In addition to our three strategic investments we have investments in a further 12 companies that were made by Braveheart from 2002 until the summer of 2015 (the 'Portfolio'). As at 31 March 2018 the Portfolio, which includes the strategic investments, has a valuation of £2,220,000 (2017: £862,000). The major part of the increase in valuation since 31 March 2017 is derived from the revaluation of the strategic investments which have hitherto been shown at the cost of our investment two years ago. In every case there has been considerable operational progress since our original investment and this progress is now reflected in the revised valuations in which we were assisted by an independent adviser to determine the appropriate values. We will continue to manage the Portfolio with a view to seeking exits wherever possible and encourage further development of business where appropriate.

 

Viking Fund Managers

The fund management business, Viking Fund Managers Limited ("Viking"), had another successful year managing the existing fund management contracts that are already in place, and revenues and profits earned by this part of the Group were in line with management's expectations. The key fund management contracts for Viking at the year end continue to be for the Finance Yorkshire Equity, Lachesis and the Viking funds. The Viking team remain focussed on sourcing and winning new fund management contracts to grow the business. Discussions with potential partners continue and the Directors are hopeful that this will lead to the launch of new funds.

 

Paraytec Limited operational update

In 2017 Paraytec took action to focus its business activities and reduce its fixed cost base. Its objective was to ensure the business was profitable based on the royalty income stream from its two main licensees - Malvern Panalytical Ltd and Pion Inc. Concurrently, the company commenced two, key grant funded, R&D projects to develop new product lines for the future. This strategy worked well and the business is now profitable and cash positive.

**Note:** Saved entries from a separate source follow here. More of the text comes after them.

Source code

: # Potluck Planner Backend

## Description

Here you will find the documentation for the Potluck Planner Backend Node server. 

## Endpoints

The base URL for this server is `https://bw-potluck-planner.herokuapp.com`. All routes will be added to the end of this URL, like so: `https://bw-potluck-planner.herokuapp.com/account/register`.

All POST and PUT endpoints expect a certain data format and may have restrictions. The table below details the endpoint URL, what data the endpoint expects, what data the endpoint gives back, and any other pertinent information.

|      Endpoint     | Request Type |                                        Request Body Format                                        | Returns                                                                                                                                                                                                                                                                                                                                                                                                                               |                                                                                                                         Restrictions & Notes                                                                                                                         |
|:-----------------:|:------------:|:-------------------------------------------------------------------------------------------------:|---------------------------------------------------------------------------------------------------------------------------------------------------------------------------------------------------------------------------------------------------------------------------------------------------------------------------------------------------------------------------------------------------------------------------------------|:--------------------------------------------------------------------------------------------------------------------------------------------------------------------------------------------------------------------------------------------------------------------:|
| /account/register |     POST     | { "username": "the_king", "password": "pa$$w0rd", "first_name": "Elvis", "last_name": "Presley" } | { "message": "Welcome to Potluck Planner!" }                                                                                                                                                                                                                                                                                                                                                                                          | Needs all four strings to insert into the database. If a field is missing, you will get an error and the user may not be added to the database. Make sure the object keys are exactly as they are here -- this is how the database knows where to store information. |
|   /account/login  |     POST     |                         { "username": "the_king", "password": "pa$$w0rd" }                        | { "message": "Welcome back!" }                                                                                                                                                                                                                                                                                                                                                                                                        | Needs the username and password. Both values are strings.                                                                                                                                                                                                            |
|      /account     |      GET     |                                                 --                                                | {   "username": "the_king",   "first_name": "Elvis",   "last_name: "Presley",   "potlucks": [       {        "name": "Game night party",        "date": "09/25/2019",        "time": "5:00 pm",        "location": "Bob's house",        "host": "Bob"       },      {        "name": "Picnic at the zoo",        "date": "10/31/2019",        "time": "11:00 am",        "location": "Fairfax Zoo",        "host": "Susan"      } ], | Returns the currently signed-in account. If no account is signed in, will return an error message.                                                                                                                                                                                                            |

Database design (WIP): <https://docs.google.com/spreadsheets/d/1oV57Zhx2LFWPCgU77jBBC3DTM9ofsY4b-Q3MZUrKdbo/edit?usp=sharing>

The first R&D project is in Paraytec's traditional market of research instrumentation for the biopharmaceutical sector. In this project, Paraytec is a key member of a consortium including Malvern Panalytical, GSK, Medimmune, Fujifilm Diosynth Biotechnologies and others. Protein-based pharmaceuticals are often susceptible to instability that can cause drug molecules to aggregate, which may result in a reduction of their therapeutic effectiveness and possibly in unwanted side-effects in the patient. Protein aggregation is therefore a high-risk issue in biopharmaceutical development. With the new analytical technology that will result from this collaborative project, the consortium aims to attenuate the risks associated with aggregation to ensure the delivery of safe and cost-effective drugs in the future.

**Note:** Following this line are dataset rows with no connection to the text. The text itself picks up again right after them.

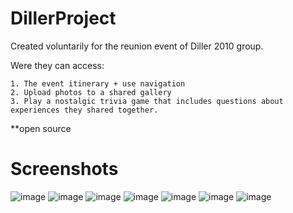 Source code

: # DillerProject

Created voluntarily for the reunion event of Diller 2010 group.

Were they can access:

	1. The event itinerary + use navigation
	2. Upload photos to a shared gallery
	3. Play a nostalgic trivia game that includes questions about experiences they shared together.

**open source

# Screenshots
![image](https://user-images.githubusercontent.com/65450572/91828864-5b7e6800-ec49-11ea-8088-4e2e6ece738a.png)
![image](https://user-images.githubusercontent.com/65450572/91829972-cb412280-ec4a-11ea-98ae-2e531c2c67be.png)
![image](https://user-images.githubusercontent.com/65450572/91829531-43f3af00-ec4a-11ea-8415-f430c9d392fe.png)
![image](https://user-images.githubusercontent.com/65450572/91829616-5cfc6000-ec4a-11ea-94ab-7cbeef930294.png)
![image](https://user-images.githubusercontent.com/65450572/91829691-76051100-ec4a-11ea-85a1-52e03d8af6f4.png)
![image](https://user-images.githubusercontent.com/65450572/91829821-9c2ab100-ec4a-11ea-920c-76e24f2ddd10.png)
![image](https://user-images.githubusercontent.com/65450572/91830565-9c777c00-ec4b-11ea-905b-ccd8ef7e1182.png)
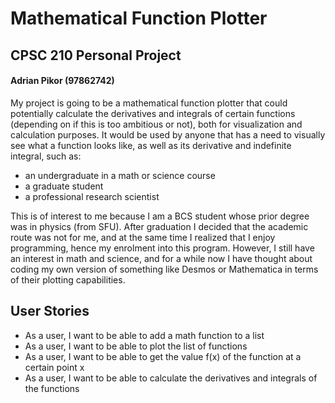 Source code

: # Mathematical Function Plotter

## CPSC 210 Personal Project
#### Adrian Pikor (97862742)

My project is going to be a mathematical function
plotter that could potentially calculate the
derivatives and integrals of certain functions
(depending on if this is too ambitious or not), both
for visualization and calculation purposes. It would 
be used by anyone that has a need to visually see what
a function looks like, as well as its derivative and
indefinite integral, such as:

- an undergraduate in a math or science course
- a graduate student
- a professional research scientist

This is of interest to me because I am a BCS student
whose prior degree was in physics (from SFU). After
graduation I decided that the academic route was not
for me, and at the same time I realized that I enjoy
programming, hence my enrolment into this program.
However, I still have an interest in math and science,
and for a while now I have thought about coding my own
version of something like Desmos or Mathematica in terms
of their plotting capabilities.

## User Stories
- As a user, I want to be able to add a math function
to a list
- As a user, I want to be able to plot the list of
functions
- As a user, I want to be able to get the value f(x) of
the function at a certain point x
- As a user, I want to be able to calculate the
derivatives and integrals of the functions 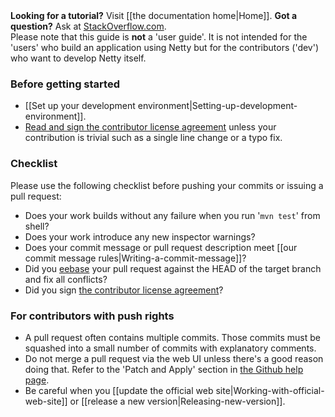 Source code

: <div class="alert alert-danger"><strong>Looking for a tutorial?</strong> Visit [[the documentation home|Home]]. <strong>Got a question?</strong> Ask at <a href="https://stackoverflow.com/questions/tagged/netty">StackOverflow.com</a>.<br>Please note that this guide is <strong>not</strong> a 'user guide'.  It is not intended for the 'users' who build an application using Netty but for the contributors ('dev') who want to develop Netty itself.</div>

### Before getting started

* [[Set up your development environment|Setting-up-development-environment]].
* [Read and sign the contributor license agreement](https://docs.google.com/spreadsheet/viewform?formkey=dHBjc1YzdWhsZERUQnhlSklsbG1KT1E6MQ) unless your contribution is trivial such as a single line change or a typo fix.

### Checklist

Please use the following checklist before pushing your commits or issuing a pull request:

* Does your work builds without any failure when you run '`mvn test`' from shell?
* Does your work introduce any new inspector warnings?
* Does your commit message or pull request description meet [[our commit message rules|Writing-a-commit-message]]?
* Did you [eebase](http://git-scm.com/book/en/Git-Branching-Rebasing) your pull request against the HEAD of the target branch and fix all conflicts?
* Did you sign [the contributor license agreement](https://docs.google.com/spreadsheet/viewform?formkey=dHBjc1YzdWhsZERUQnhlSklsbG1KT1E6MQ)?

### For contributors with push rights

* A pull request often contains multiple commits.  Those commits must be squashed into a small number of commits with explanatory comments.
* Do not merge a pull request via the web UI unless there's a good reason doing that. Refer to the 'Patch and Apply' section in [the Github help page](https://help.github.com/articles/using-pull-requests#merging-a-pull-request).
* Be careful when you [[update the official web site|Working-with-official-web-site]] or [[release a new version|Releasing-new-version]]. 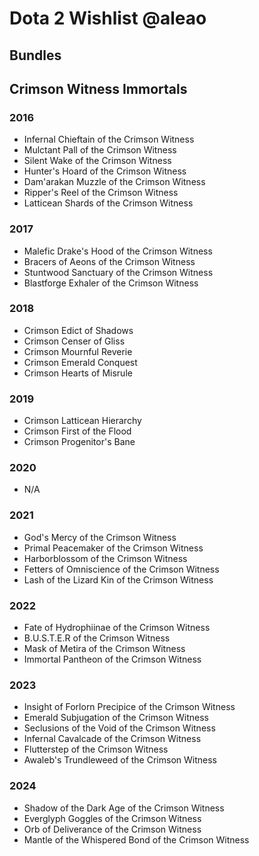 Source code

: # Dota 2 Wishlist @aleao
## Bundles


## Crimson Witness Immortals
### 2016
- Infernal Chieftain of the Crimson Witness 
- Mulctant Pall of the Crimson Witness
- Silent Wake of the Crimson Witness
- Hunter's Hoard of the Crimson Witness 
- Dam'arakan Muzzle of the Crimson Witness
- Ripper's Reel of the Crimson Witness
- Latticean Shards of the Crimson Witness

### 2017
- Malefic Drake's Hood of the Crimson Witness
- Bracers of Aeons of the Crimson Witness 
- Stuntwood Sanctuary of the Crimson Witness 
- Blastforge Exhaler of the Crimson Witness 

### 2018
- Crimson Edict of Shadows 
- Crimson Censer of Gliss
- Crimson Mournful Reverie 
- Crimson Emerald Conquest
- Crimson Hearts of Misrule 

### 2019
- Crimson Latticean Hierarchy  
- Crimson First of the Flood 
- Crimson Progenitor's Bane

### 2020 
- N/A

### 2021
- God's Mercy of the Crimson Witness 
- Primal Peacemaker of the Crimson Witness
- Harborblossom of the Crimson Witness 
- Fetters of Omniscience of the Crimson Witness 
- Lash of the Lizard Kin of the Crimson Witness

### 2022
- Fate of Hydrophiinae of the Crimson Witness
- B.U.S.T.E.R of the Crimson Witness 
- Mask of Metira of the Crimson Witness
- Immortal Pantheon of the Crimson Witness

### 2023
- Insight of Forlorn Precipice of the Crimson Witness 
- Emerald Subjugation of the Crimson Witness
- Seclusions of the Void of the Crimson Witness 
- Infernal Cavalcade of the Crimson Witness 
- Flutterstep of the Crimson Witness 
- Awaleb's Trundleweed of the Crimson Witness

### 2024
- Shadow of the Dark Age of the Crimson Witness 
- Everglyph Goggles of the Crimson Witness 
- Orb of Deliverance of the Crimson Witness
- Mantle of the Whispered Bond of the Crimson Witness

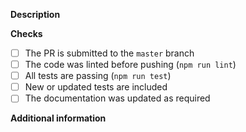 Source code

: <!--
Thanks for creating this pull request!

Please make sure that the pull request is limited to one type (docs, feature, etc.) and keep it as small as possible. You can open multiple PRs instead of opening a huge one.
-->

**Description**

<!--
Clear and concise description of the proposed changes, as well as a convincing reason for adding them to swup.
-->

**Checks**

<!--
Make sure the PR fulfills as many of the following requirements as possible
-->

- [ ] The PR is submitted to the `master` branch
- [ ] The code was linted before pushing (`npm run lint`)
- [ ] All tests are passing (`npm run test`)
- [ ] New or updated tests are included
- [ ] The documentation was updated as required

**Additional information**

<!--
Any additional information like breaking changes, dependencies added, screenshots, comparisons between new and old behavior, etc.
-->
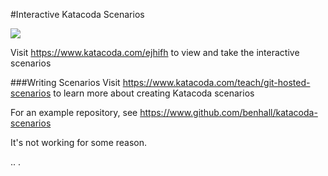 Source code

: #Interactive Katacoda Scenarios

[![](http://shields.katacoda.com/katacoda/ejhifh/count.svg)](https://www.katacoda.com/ejhifh "Get your profile on Katacoda.com")

Visit https://www.katacoda.com/ejhifh to view and take the interactive scenarios

###Writing Scenarios
Visit https://www.katacoda.com/teach/git-hosted-scenarios to learn more about creating Katacoda scenarios

For an example repository, see https://www.github.com/benhall/katacoda-scenarios


It's not working for some reason.

..
.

The second R&D project is aimed at developing a new point of care diagnostic device for cancer detection and monitoring. Initially this is focussed on bladder cancer, but the technology should be applicable to detecting other cancers. Bladder cancer is the fifth most common cancer in the Western world with approximately 430,000 new cases per year worldwide. It also has a high risk of recurrence, so significant levels of patient monitoring are required. Because of long term survival and the need for lifelong routine monitoring and treatment, the cost per patient of bladder cancer from diagnosis to death is the highest of all cancers in the US. Direct medical costs of bladder cancer care in the US forecast to reach $4.65bn by 2020. Paraytec hopes to develop technology which will surpass the currently available tests and thus offer considerable cost savings to the healthcare systems worldwide as well as improving the patient experience and outcomes. Preliminary results have been highly promising.

 

Kirkstall Limited operational update

Kirkstall sells products for in vitro cell culture and operates in a worldwide market sector that is projected to grow by 38% annually.

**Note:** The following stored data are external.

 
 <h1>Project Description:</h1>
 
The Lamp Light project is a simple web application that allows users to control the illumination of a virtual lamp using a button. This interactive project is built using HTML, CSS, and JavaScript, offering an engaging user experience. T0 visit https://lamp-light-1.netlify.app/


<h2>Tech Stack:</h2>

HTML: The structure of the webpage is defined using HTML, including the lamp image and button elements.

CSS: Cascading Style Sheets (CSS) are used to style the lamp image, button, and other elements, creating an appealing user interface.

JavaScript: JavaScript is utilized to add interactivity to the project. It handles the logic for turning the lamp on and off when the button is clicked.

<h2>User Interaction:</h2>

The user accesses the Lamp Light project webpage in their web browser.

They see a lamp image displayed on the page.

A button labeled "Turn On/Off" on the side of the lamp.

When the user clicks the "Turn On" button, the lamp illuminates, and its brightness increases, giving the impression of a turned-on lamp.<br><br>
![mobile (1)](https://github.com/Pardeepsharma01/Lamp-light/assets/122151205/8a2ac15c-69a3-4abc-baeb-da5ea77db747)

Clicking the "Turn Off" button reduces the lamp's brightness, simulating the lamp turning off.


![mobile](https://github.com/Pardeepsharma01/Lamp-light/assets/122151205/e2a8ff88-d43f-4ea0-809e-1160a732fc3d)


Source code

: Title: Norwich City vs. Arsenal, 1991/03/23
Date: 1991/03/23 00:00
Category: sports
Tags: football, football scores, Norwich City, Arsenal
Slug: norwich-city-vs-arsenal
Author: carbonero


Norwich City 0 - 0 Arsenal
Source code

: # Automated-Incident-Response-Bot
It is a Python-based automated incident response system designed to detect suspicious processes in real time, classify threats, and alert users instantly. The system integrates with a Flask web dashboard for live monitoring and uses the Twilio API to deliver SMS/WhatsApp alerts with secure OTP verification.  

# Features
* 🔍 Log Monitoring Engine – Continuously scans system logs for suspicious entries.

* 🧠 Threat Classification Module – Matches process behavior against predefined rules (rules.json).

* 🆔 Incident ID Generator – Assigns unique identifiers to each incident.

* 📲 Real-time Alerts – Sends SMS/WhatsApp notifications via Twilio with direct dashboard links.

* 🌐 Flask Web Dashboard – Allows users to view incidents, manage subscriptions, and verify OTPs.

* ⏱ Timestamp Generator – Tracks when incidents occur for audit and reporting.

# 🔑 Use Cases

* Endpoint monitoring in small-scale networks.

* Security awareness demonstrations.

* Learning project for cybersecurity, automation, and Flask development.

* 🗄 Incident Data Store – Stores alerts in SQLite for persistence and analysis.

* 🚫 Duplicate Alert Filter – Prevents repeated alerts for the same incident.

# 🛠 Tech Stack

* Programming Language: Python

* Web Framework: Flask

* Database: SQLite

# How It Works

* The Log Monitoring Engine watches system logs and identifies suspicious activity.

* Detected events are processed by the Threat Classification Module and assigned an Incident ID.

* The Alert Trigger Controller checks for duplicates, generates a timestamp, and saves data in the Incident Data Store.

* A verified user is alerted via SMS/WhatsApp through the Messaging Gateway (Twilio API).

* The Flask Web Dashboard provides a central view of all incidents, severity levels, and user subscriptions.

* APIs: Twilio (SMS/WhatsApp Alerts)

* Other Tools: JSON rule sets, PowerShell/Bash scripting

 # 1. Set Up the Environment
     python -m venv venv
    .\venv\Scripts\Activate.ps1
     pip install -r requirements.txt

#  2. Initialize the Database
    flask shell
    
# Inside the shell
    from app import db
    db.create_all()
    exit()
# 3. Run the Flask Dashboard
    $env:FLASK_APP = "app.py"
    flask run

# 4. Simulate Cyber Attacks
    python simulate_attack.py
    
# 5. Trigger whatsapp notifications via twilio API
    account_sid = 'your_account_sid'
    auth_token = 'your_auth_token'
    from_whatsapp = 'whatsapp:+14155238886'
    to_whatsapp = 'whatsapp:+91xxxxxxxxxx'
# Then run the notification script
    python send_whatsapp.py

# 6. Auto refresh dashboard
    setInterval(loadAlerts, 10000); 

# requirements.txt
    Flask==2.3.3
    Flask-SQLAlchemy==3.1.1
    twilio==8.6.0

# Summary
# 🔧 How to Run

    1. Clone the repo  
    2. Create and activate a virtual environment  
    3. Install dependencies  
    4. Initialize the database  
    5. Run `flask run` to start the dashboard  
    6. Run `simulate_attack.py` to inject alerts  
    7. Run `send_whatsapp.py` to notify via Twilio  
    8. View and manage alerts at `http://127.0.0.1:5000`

In 2017 Kirkstall reached a major inflexion point in its business. Until then the company had relied on selling, mainly in the UK, using its own technical staff. Even with this limitation it had grown product sales by 35% over the previous 12 months. In 2017 the signing of a marketing agreement with Lonza, one of the world's leading bioscience companies, was concluded. This agreement not only provides technical validation of the Kirkstall product, enhancing the company's credibility, but also gives it much greater access to worldwide markets. Lonza has 600 sales staff operating in USA, which is the world's major market for in vitro cell culture and as a result Kirkstall anticipates accelerated growth in its product sales in 2018. Recent successes in the USA have been sales to MIT (Massachusetts Institute of Technology) in Boston which is the centre appointed by US National Institute of Health to validate the emerging 'organ on a chip' technologies. The MIT scientists using Kirkstall products are recognised as key opinion leaders in the field.

A further indication of growing worldwide interest in the 'organ on a chip' field has been the large number of registrations for the Advanced Cell & Tissue Culture Conference, which is sponsored and organised by Kirkstall. This annual event is a vehicle to promote applications for Kirkstall products. Advance registrations for 2018's conference were double those in 2017.

Kirkstall works with universities to develop applications for its products and its user base has grown from 70 to over 90 in the last 12 months. This will increase in 2018 with the award of €4.7million EU Grant to a consortium which includes the Universities of Wageningen (NL), Edinburgh (UK), Dusseldorf (D), and ETH Zurich (CH).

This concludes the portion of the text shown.